Open the file anno_description.txt located at “gsel_vec/gsel_vec/data/anno_dict/anno_description.txt”.
Add a line at the bottom with three values separated by commas.
The first value is the name of the evolutionary measure, the second value is the name of the pickled file, the third column can only be True or False.
- This third column specifies whether two-sided P-value or one-sided P-values should be calculated. See example of a line that should be added: evo_measure_name,evo_measure_values.pickle,True

Reinstall GSEL.

uninstall GSEL if you already have it installed. Run pip uninstall gsel_vec
make sure you are in the ./gsel_vec directory.
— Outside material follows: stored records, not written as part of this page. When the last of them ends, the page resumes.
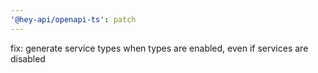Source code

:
 ```yaml
---
'@hey-api/openapi-ts': patch
---
```


fix: generate service types when types are enabled, even if services are disabled
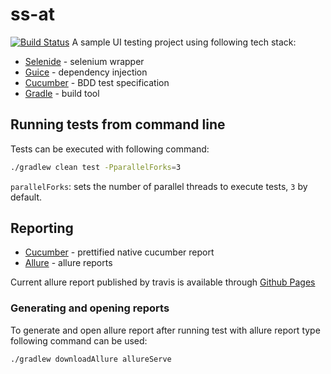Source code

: # ss-at
[![Build Status](https://travis-ci.org/andrcuns/ss-at.svg?branch=master)](https://travis-ci.org/andrcuns/ss-at)
A sample UI testing project using following tech stack:
* [Selenide](https://github.com/codeborne/selenide) - selenium wrapper
* [Guice](https://github.com/google/guice) - dependency injection
* [Cucumber](https://cucumber.io/) - BDD test specification
* [Gradle](https://github.com/gradle/gradle) - build tool

## Running tests from command line
Tests can be executed with following command:
```bash
./gradlew clean test -PparallelForks=3
```
`parallelForks`: sets the number of parallel threads to execute tests, `3` by default.

## Reporting
* [Cucumber](https://github.com/damianszczepanik/cucumber-reporting) - prettified native cucumber report
* [Allure](https://github.com/allure-framework/allure2) - allure reports

Current allure report published by travis is available through [Github Pages](https://andrcuns.github.io/)

### Generating and opening reports   
To generate and open allure report after running test with allure report type following command can be used:
```bash
./gradlew downloadAllure allureServe
```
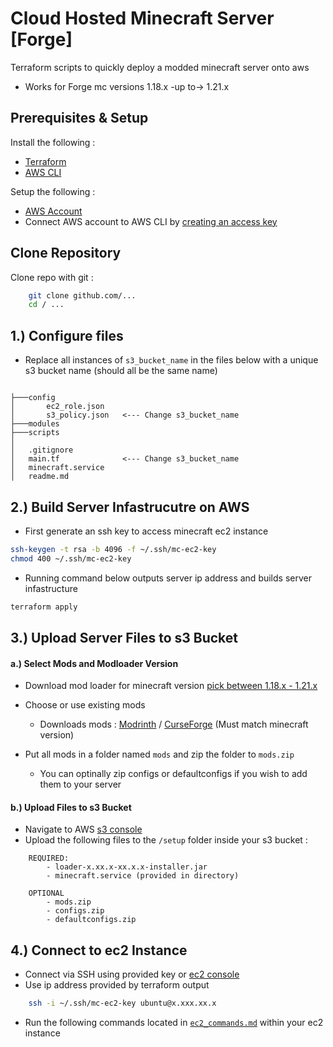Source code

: 
# Cloud Hosted Minecraft Server [Forge]

Terraform scripts to quickly deploy a modded minecraft server onto aws
- Works for Forge mc versions 1.18.x -up to-> 1.21.x

## Prerequisites & Setup

Install the following :
- [Terraform](https://developer.hashicorp.com/terraform/tutorials/aws-get-started/install-cli)
- [AWS CLI](https://docs.aws.amazon.com/cli/latest/userguide/getting-started-install.html)

Setup the following :
- [AWS Account](https://aws.amazon.com/resources/create-account/)
- Connect AWS account to AWS CLI by [creating an access key](https://www.youtube.com/watch?v=vZXpmgAs91s)


## Clone Repository

Clone repo with git :

```bash
    git clone github.com/...
    cd / ...
```

## 1.) Configure files
- Replace all instances of `s3_bucket_name` in the files below with a unique s3 bucket name (should all be the same name)
```

├───config
│       ec2_role.json
│       s3_policy.json   <--- Change s3_bucket_name
├───modules
├───scripts
│
│   .gitignore
│   main.tf              <--- Change s3_bucket_name
│   minecraft.service
│   readme.md

```

## 2.) Build Server Infastrucutre on AWS
- First generate an ssh key to access minecraft ec2 instance
```bash
ssh-keygen -t rsa -b 4096 -f ~/.ssh/mc-ec2-key
chmod 400 ~/.ssh/mc-ec2-key
```
- Running command below outputs server ip address and builds server infastructure
```bash
terraform apply
```

## 3.) Upload Server Files to s3 Bucket

#### a.) Select Mods and Modloader Version
- Download mod loader for minecraft version [pick between 1.18.x - 1.21.x](https://files.minecraftforge.net/net/minecraftforge/forge/)

- Choose or use existing mods
    - Downloads mods : [Modrinth](https://www.curseforge.com/minecraft/mods) / [CurseForge](https://www.curseforge.com/minecraft/mods) (Must match minecraft version)

- Put all mods in a folder named `mods` and zip the folder to `mods.zip` 
    - You can optinally zip configs or defaultconfigs if you wish to add them to your server

#### b.) Upload Files to s3 Bucket 
- Navigate to AWS [s3 console](https://us-west-2.console.aws.amazon.com/s3/)
- Upload the following files to the `/setup` folder inside your s3 bucket :
```
    REQUIRED:
        - loader-x.xx.x-xx.x.x-installer.jar
        - minecraft.service (provided in directory)

    OPTIONAL
        - mods.zip
        - configs.zip
        - defaultconfigs.zip
```

## 4.) Connect to ec2 Instance
- Connect via SSH using provided key or [ec2 console](https://us-west-2.console.aws.amazon.com/ec2)
- Use ip address provided by terraform output
```bash
    ssh -i ~/.ssh/mc-ec2-key ubuntu@x.xxx.xx.x
```
- Run the following commands located in [`ec2_commands.md`](/scripts/ec2_commands.md) within your ec2 instance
Then run pip install .

GSEL can be run using the instruction given above and it will now include the new evolutionary measure.
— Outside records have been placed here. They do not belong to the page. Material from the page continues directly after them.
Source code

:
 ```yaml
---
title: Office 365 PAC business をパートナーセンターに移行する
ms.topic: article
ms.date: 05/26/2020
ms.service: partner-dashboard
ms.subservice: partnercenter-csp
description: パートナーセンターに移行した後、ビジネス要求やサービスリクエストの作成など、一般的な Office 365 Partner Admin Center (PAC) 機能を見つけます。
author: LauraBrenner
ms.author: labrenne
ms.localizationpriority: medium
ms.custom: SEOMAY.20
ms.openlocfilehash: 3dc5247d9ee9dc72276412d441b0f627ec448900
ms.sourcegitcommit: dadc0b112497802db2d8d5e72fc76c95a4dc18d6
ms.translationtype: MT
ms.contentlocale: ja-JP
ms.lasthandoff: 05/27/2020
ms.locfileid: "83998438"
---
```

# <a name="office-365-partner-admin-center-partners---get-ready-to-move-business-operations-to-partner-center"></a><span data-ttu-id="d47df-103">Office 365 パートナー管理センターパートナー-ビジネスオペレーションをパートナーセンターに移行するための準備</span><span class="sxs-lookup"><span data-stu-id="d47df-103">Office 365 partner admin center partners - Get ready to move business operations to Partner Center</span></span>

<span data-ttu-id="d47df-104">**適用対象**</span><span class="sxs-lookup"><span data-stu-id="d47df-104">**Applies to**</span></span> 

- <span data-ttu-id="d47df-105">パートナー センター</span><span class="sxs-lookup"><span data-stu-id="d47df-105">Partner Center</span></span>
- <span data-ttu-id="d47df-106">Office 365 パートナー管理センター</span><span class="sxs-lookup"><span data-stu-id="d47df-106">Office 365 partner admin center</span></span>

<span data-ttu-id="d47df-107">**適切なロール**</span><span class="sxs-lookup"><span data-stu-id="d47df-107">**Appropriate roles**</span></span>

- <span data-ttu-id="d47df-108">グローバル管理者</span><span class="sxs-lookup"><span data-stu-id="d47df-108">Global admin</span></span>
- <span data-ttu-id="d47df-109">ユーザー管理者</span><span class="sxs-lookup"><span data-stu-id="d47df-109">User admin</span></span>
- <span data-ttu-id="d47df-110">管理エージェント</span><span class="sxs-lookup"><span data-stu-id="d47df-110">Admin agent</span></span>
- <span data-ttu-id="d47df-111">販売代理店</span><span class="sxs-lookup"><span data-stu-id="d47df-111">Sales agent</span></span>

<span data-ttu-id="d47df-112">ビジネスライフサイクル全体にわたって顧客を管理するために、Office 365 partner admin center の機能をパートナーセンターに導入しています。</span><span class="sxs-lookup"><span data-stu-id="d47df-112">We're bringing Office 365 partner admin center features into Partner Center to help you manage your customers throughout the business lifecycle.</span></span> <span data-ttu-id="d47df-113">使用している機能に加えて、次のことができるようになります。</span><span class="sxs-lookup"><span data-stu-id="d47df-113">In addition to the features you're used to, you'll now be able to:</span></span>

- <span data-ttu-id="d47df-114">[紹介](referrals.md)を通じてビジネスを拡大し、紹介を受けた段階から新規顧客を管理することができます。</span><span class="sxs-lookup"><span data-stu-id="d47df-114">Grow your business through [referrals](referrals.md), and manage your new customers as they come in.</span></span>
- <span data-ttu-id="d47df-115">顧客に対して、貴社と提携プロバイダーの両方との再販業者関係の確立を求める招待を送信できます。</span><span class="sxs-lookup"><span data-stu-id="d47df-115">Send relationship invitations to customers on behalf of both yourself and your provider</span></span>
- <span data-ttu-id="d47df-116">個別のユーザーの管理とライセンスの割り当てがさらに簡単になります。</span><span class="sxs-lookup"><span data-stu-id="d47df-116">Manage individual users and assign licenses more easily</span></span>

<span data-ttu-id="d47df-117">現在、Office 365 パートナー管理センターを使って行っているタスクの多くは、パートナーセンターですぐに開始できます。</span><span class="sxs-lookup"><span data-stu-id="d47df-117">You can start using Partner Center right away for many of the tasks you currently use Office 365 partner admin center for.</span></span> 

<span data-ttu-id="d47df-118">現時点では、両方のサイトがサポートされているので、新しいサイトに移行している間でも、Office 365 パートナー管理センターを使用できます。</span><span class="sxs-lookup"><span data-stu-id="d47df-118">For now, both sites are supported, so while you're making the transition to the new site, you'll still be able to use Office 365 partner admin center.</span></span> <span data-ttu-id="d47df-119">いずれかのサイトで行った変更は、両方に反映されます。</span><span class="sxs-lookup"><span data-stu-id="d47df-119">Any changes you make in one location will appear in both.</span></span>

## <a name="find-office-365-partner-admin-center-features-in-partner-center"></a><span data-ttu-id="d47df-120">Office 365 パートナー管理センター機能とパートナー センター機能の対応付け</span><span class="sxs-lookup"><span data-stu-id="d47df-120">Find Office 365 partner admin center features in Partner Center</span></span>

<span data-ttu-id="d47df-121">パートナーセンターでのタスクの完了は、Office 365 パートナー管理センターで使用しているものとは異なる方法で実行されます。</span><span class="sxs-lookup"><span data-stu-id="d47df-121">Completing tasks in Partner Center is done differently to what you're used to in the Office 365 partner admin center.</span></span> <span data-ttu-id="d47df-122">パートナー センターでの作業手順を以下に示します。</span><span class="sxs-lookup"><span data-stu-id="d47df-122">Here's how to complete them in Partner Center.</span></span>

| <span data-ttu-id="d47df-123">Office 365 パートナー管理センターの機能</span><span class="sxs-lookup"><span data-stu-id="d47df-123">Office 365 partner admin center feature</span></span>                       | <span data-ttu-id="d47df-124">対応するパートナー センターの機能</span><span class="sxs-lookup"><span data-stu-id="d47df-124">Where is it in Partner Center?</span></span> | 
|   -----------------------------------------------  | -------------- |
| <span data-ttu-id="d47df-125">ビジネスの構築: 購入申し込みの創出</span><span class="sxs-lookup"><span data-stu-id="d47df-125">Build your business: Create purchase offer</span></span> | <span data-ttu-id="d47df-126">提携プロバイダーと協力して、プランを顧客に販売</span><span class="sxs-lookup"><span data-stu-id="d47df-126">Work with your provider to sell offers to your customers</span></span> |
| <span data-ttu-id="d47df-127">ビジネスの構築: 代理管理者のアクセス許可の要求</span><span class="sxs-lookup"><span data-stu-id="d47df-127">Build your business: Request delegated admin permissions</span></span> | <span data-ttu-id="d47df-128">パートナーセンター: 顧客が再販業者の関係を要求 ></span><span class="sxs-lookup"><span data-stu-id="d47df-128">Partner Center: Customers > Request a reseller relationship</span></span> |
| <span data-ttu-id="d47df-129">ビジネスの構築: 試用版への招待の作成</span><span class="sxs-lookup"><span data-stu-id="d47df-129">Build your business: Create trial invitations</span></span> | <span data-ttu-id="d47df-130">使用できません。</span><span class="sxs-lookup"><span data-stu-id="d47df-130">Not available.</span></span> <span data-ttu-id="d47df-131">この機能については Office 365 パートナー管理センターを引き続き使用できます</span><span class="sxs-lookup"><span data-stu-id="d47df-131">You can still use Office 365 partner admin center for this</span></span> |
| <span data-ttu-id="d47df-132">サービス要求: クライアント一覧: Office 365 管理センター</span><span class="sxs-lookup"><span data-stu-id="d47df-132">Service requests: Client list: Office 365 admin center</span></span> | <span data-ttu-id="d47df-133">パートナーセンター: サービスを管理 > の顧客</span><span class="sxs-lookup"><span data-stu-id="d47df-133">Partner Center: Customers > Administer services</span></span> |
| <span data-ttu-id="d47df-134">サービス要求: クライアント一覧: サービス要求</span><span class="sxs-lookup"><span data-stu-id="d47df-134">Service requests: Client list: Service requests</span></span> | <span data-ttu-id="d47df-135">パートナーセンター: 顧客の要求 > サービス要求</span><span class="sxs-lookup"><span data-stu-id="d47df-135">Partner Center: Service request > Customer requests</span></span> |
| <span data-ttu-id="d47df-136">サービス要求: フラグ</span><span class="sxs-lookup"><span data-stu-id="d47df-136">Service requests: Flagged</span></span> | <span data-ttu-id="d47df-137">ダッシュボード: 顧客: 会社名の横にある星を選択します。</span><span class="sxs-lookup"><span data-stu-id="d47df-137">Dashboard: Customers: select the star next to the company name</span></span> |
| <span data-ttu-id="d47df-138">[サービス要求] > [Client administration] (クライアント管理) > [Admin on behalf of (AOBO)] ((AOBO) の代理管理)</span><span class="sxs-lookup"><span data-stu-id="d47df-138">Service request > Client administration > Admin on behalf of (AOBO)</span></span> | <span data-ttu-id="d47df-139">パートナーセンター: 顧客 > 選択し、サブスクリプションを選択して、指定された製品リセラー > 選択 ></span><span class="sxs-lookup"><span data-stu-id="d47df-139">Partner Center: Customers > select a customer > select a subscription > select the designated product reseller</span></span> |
Running GSEL on non-European populations

To run GSEL on non European population requires two modifications. (1) The 1000 Genomes SNP data used for LD clumping and (2) the SNPSnap database should be changed to the population of interest.

(1) 1000 Genomes Phase 3

In PLINK (*.bim, *.bed, *.fam) format, you can download 1000 Genomes Phase 3 for the population of interest at this link: https://www.internationalgenome.org/data/.
Make sure each file is named using this format: “chr<#>.bed”,“chr<#>.bim” or “chr<#>.fam”
Move all files for chromosomes 1-22 to this location. gsel_vec/gsel_vec/data/1kg

(2) SNPSnap provides a dataset used for matching in the GSEL pipeline. Currently, datasets for the European, East Asian, and West African super populations can be downloaded from https://data.broadinstitute.org/mpg/snpsnap/database_download.html. If you require a different population, then you must create the SNSnap dataset yourself. See SNSnap website for details.

Download snpsnap dataset using distance type of “LD” and distance cut-off of r2=0.9 and your population of interest.
Ensure that the downloaded file is named “snpsnap_database_ld0.9.tab.gz”.
Move this file to gsel_vec/gsel_vec/data/snpsnap_database
Run GSEL using instructions given above.